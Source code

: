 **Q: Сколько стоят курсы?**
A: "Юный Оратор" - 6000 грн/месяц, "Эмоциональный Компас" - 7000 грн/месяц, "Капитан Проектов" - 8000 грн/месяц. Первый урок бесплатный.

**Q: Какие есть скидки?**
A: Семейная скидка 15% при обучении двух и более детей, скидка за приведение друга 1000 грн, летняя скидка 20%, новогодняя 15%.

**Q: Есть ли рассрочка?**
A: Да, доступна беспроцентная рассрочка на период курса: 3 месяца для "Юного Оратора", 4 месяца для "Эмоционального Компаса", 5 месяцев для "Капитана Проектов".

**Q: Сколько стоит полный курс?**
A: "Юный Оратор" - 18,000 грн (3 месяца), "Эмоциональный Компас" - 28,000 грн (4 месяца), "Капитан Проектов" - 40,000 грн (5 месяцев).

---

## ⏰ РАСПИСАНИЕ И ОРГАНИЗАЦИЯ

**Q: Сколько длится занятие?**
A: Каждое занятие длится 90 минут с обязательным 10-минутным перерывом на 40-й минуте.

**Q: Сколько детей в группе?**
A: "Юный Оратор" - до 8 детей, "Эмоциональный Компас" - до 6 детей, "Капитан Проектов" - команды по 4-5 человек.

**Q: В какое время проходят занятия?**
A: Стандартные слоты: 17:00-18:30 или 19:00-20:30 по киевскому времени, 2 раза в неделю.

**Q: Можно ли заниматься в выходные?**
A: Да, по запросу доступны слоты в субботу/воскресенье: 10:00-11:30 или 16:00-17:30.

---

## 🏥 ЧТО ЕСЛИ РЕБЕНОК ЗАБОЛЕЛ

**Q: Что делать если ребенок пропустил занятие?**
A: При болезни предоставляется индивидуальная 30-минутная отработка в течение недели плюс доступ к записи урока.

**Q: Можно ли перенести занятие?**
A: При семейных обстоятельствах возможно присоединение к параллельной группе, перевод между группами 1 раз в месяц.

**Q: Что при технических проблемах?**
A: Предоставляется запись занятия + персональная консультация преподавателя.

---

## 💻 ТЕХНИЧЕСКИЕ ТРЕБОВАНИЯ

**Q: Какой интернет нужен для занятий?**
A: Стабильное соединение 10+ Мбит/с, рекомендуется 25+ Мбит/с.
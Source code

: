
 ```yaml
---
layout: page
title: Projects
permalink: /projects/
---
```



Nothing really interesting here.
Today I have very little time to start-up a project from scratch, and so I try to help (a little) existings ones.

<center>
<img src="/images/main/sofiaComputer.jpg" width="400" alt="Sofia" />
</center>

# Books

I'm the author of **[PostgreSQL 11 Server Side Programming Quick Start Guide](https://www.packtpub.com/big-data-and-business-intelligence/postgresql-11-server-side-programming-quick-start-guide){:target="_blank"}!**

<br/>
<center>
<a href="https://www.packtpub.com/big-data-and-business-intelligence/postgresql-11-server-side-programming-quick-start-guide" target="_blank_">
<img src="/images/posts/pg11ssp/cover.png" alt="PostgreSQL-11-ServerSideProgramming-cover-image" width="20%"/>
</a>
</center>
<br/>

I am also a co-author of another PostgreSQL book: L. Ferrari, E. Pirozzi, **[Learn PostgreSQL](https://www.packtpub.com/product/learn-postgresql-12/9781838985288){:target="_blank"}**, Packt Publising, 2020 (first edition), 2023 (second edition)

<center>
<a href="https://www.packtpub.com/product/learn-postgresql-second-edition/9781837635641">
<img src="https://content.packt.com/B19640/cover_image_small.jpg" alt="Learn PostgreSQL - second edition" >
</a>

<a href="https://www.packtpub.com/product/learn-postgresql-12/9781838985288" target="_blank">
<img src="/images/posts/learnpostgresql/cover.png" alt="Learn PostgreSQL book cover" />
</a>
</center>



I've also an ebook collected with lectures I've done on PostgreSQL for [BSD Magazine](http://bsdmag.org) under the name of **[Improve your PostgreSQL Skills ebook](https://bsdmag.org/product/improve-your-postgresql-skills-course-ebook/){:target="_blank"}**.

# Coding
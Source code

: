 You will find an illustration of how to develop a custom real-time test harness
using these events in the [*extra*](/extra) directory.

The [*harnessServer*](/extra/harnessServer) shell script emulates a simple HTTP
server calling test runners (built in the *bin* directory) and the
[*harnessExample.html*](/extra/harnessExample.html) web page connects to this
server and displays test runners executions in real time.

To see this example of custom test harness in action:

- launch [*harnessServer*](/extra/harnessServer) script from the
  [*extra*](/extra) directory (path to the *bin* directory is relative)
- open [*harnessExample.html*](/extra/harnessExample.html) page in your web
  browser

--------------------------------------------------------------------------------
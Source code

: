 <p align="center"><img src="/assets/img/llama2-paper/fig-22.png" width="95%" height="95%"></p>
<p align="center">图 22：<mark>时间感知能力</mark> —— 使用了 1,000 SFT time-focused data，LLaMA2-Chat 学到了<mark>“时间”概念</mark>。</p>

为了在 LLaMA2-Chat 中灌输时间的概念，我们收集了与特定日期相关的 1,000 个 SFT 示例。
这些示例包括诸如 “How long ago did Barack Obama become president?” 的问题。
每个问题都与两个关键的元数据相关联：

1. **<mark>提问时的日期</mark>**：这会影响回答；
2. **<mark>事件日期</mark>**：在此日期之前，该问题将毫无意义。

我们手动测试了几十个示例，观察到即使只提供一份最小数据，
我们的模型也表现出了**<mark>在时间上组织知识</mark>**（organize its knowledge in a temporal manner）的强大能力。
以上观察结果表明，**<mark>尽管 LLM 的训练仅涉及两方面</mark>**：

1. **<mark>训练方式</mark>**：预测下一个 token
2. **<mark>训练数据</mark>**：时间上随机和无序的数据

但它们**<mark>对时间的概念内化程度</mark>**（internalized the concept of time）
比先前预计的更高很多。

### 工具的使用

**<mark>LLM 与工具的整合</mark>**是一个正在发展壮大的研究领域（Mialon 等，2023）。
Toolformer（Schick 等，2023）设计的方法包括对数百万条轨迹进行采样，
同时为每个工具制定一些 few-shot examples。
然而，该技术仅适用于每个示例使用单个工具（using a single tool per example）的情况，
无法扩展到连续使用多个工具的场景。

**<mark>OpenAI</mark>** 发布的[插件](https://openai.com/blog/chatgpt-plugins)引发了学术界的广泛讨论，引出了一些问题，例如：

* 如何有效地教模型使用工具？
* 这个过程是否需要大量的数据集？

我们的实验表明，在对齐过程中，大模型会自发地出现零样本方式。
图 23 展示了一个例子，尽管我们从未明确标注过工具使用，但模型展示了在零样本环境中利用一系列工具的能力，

▶ EXERCISE DESCRIPTION: For every line of the material above that contains the word "месяцев", show the line.

▶ TASK RESPONSE:
A: Да, доступна беспроцентная рассрочка на период курса: 3 месяца для "Юного Оратора", 4 месяца для "Эмоционального Компаса", 5 месяцев для "Капитана Проектов".
A: "Юный Оратор" - 18,000 грн (3 месяца), "Эмоциональный Компас" - 28,000 грн (4 месяца), "Капитан Проектов" - 40,000 грн (5 месяцев).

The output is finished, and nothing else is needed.